Lourenço, Carmen Luísa Silva

Advisor(s)

Kranendonk, Michel

Abstract(s)

A NADPH oxidoreductase dos citocromos P450 (CYPOR) codificada pelo gene POR é uma flavoproteína, localizada no retículo endoplasmático, cuja principal função é a transferência de electrões para todos os citocromos P450 microssomais e várias enzimas oxigenases.
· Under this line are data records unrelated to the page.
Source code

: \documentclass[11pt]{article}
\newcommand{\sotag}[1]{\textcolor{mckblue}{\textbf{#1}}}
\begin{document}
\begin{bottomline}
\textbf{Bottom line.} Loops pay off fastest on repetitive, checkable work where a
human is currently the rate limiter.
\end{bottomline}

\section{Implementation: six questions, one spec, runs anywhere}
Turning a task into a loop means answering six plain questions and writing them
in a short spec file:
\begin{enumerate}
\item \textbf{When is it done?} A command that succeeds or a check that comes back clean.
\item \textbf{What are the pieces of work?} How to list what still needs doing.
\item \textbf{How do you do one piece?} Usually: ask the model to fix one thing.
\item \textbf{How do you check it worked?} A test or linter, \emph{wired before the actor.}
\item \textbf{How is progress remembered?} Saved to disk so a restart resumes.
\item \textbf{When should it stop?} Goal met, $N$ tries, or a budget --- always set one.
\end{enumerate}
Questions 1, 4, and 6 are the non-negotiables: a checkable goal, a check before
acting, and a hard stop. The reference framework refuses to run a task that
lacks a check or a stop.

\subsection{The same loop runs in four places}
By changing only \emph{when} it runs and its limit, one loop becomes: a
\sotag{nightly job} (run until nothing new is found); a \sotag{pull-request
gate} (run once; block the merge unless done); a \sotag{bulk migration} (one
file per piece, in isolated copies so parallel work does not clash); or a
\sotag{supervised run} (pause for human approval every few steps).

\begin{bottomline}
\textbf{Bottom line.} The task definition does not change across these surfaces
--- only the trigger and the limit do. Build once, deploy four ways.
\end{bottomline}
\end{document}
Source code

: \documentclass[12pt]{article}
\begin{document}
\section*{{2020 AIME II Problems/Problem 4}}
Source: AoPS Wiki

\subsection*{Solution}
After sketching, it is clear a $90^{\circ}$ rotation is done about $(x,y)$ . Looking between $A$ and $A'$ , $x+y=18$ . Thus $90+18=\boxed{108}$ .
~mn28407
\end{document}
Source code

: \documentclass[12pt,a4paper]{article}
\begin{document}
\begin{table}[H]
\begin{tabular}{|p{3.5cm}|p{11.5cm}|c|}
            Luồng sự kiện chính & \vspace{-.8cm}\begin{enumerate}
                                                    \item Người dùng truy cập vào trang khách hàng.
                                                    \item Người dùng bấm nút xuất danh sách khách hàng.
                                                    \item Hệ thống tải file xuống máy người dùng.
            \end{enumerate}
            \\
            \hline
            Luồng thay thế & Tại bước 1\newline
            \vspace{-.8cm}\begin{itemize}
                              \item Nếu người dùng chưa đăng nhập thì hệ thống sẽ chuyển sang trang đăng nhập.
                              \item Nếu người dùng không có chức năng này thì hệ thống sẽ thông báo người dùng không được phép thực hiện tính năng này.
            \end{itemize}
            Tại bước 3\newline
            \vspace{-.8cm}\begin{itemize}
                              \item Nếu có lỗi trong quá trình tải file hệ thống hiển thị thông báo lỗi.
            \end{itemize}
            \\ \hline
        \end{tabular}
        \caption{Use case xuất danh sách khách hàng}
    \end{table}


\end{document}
Mutações no gene POR têm sido relacionadas com uma doença genética autossómica recessiva, a Síndroma de Antley Bixler (ABS), entre os quais o mutante CYPOR Q153R. Contudo existem resultados contraditórios no que concerne ao efeito desta mutação na actividade de CYPOR. Numa primeira fase deste projecto pretendeu-se avaliar o efeito da mutação Q153R de CYPOR na biotransformação de xenobióticos mediada pelo CYP1A2. Numa segunda fase do trabalho, pretendeu-se desenvolver uma metodologia eficaz que permitisse dosear CYPOR em bactérias intactas. O trabalho foi iniciado com o desenvolvimento das estirpes BTC1A2-POR expressando heterologamente as proteínas recombinantes humanas CYP1A2 e CYPOR, tendo sido construídas três estirpes: BTC1A2-PORnull, BTC1A2-PORwt e BTC1A2- PORQ153R. O efeito do mutante Q153R de CYPOR, na sustentação da actividade do CYP1A2 foi avaliado através de ensaios de mutagenicidade com 2-aminoantraceno (2AA), 2-amino-3-metilimidazol (4,5-f)quinolina (IQ) e 4-(metilnitrosamina)-1-(3- piridil)-1-butanona (NNK). Foram também efectuados ensaios de cinética com etoxiresorufina (EROD), metoxiresorufina (MROD) e 3-ciano-7-etoxicumarina (CEC). O mutante Q153R demonstrou actividade igual à proteína selvagem em todos os ensaios efectuados. Na segunda fase do trabalho, para dosear CYPOR em células inteiras foi necessário diferenciar a actividade de CYPOR da actividade das reductases de E.coli K12. Para tal realizaram-se ensaios de redução com vários substratos e tentou-se optimizar as condições de ensaio, primeiramente em membranas e posteriormente em bactérias intactas. Os resultados obtidos não foram conclusivos mas podem conduzir a novas abordagens para o desenvolvimento de uma metodologia que permita o doseamento de CYPOR em bactérias intactas.